The Israelites were a fickle bunch in the beginning, ready to worship a golden calf as Moses disappeared for two minutes. The temptation to mix their faith and worship with the pagan worship around them was real. Even Moses was wavering near the end, disrespecting God during the journey to Promised Land. The Mosaic Law was written in a way so that the Israelites would have a severe respect for principles of God's principles (respecting parents, respecting other's property, respect other people). If during that time, the punishments had been light, the logical consequence during that historical time period would been that Israel would have dissolved and been absorbed by neighboring pagan countries. Nobody would have had respect for anything if punishments had been light. It's a consequence of a kingdom with a juvenile mentality. You have to punish a child even when he does not yet understand why he's being punished.

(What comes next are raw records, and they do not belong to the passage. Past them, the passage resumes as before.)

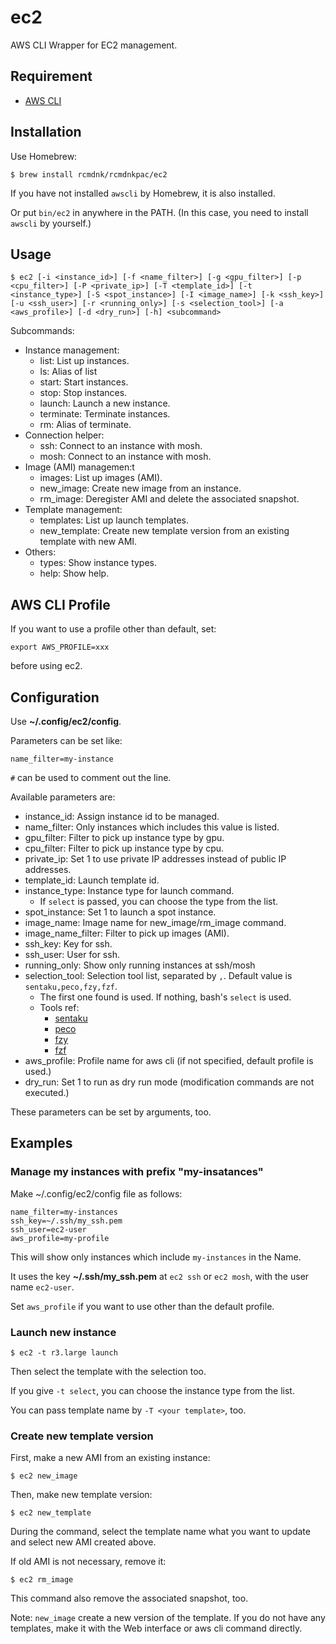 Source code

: # ec2
AWS CLI Wrapper for EC2 management.

## Requirement

* [AWS CLI](https://aws.amazon.com/cli/)

## Installation

Use Homebrew:

    $ brew install rcmdnk/rcmdnkpac/ec2

If you have not installed `awscli` by Homebrew, it is also installed.

Or put `bin/ec2` in anywhere in the PATH.
(In this case, you need to install `awscli` by yourself.)

## Usage

    $ ec2 [-i <instance_id>] [-f <name_filter>] [-g <gpu_filter>] [-p <cpu_filter>] [-P <private_ip>] [-T <template_id>] [-t <instance_type>] [-S <spot_instance>] [-I <image_name>] [-k <ssh_key>] [-u <ssh_user>] [-r <running_only>] [-s <selection_tool>] [-a <aws_profile>] [-d <dry_run>] [-h] <subcommand>

Subcommands:

* Instance management:
  * list: List up instances.
  * ls: Alias of list
  * start: Start instances.
  * stop: Stop instances.
  * launch: Launch a new instance.
  * terminate: Terminate instances.
  * rm: Alias of terminate.
* Connection helper:
  * ssh: Connect to an instance with mosh.
  * mosh: Connect to an instance with mosh.
* Image (AMI) managemen:t
  * images: List up images (AMI).
  * new_image: Create new image from an instance.
  * rm_image: Deregister AMI and delete the associated snapshot.
* Template management:
  * templates: List up launch templates.
  * new_template: Create new template version from an existing template with new AMI.
* Others:
  * types: Show instance types.
  * help: Show help.

## AWS CLI Profile

If you want to use a profile other than default,
set:

    export AWS_PROFILE=xxx

before using ec2.

## Configuration

Use **~/.config/ec2/config**.

Parameters can be set like:

    name_filter=my-instance

`#` can be used to comment out the line.

Available parameters are:

* instance_id: Assign instance id to be managed.
* name_filter: Only instances which includes this value is listed.
* gpu_filter: Filter to pick up instance type by gpu.
* cpu_filter: Filter to pick up instance type by cpu.
* private_ip: Set 1 to use private IP addresses instead of public IP addresses.
* template_id: Launch template id.
* instance_type: Instance type for launch command.
    * If `select` is passed, you can choose the type from the list.
* spot_instance: Set 1 to launch a spot instance.
* image_name: Image name for new_image/rm_image command.
* image_name_filter: Filter to pick up images (AMI).
* ssh_key: Key for ssh.
* ssh_user: User for ssh.
* running_only: Show only running instances at ssh/mosh
* selection_tool: Selection tool list, separated by `,`. Default value is `sentaku,peco,fzy,fzf`.
    * The first one found is used. If nothing, bash's `select` is used.
    * Tools ref:
        * [sentaku](https://github.com/rcmdnk/sentaku/)
        * [peco](https://github.com/peco/peco)
        * [fzy](https://github.com/jhawthorn/fzy)
        * [fzf](https://github.com/junegunn/fzf)
* aws_profile: Profile name for aws cli (if not specified, default profile is used.)
* dry_run: Set 1 to run as dry run mode (modification commands are not executed.)

These parameters can be set by arguments, too.

## Examples

### Manage my instances with prefix "my-insatances"

Make ~/.config/ec2/config file as follows:

    name_filter=my-instances
    ssh_key=~/.ssh/my_ssh.pem
    ssh_user=ec2-user
    aws_profile=my-profile

This will show only instances which include `my-instances` in the Name.

It uses the key **~/.ssh/my_ssh.pem** at `ec2 ssh` or `ec2 mosh`, with the user name `ec2-user`.

Set `aws_profile` if you want to use other than the default profile.

### Launch new instance

    $ ec2 -t r3.large launch

Then select the template with the selection too.

If you give `-t select`, you can choose the instance type from the list.

You can pass template name by `-T <your template>`, too.

### Create new template version

First, make a new AMI from an existing instance:

    $ ec2 new_image

Then, make new template version:

    $ ec2 new_template

During the command, select the template name what you want to update
and select new AMI created above.

If old AMI is not necessary, remove it:

    $ ec2 rm_image

This command also remove the associated snapshot, too.

Note: `new_image` create a new version of the template. If you do not have any templates,
make it with the Web interface or aws cli command directly.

God needed to create the foundation...the respect for those principles (respect for others, no stealing, no cursing) before Jesus, who would provide mercy, grace, and forgiveness to arrive. If Jesus had come without Isreal's kingdom established and the principles in place, nobody around Him would have understood what He was trying to do. It would have been completely out of mind, nonsense to them. Reverence for those principles was needed before grace and mercy could be provided. Otherwise people would have just taken those principles for granted.
When you read the Bible, you have to understand history, context, how the covenants apply, and the purpose of God throughout is applied. You can't cherry pick a verse and close the Bible. Nobody does that for any other piece of literature.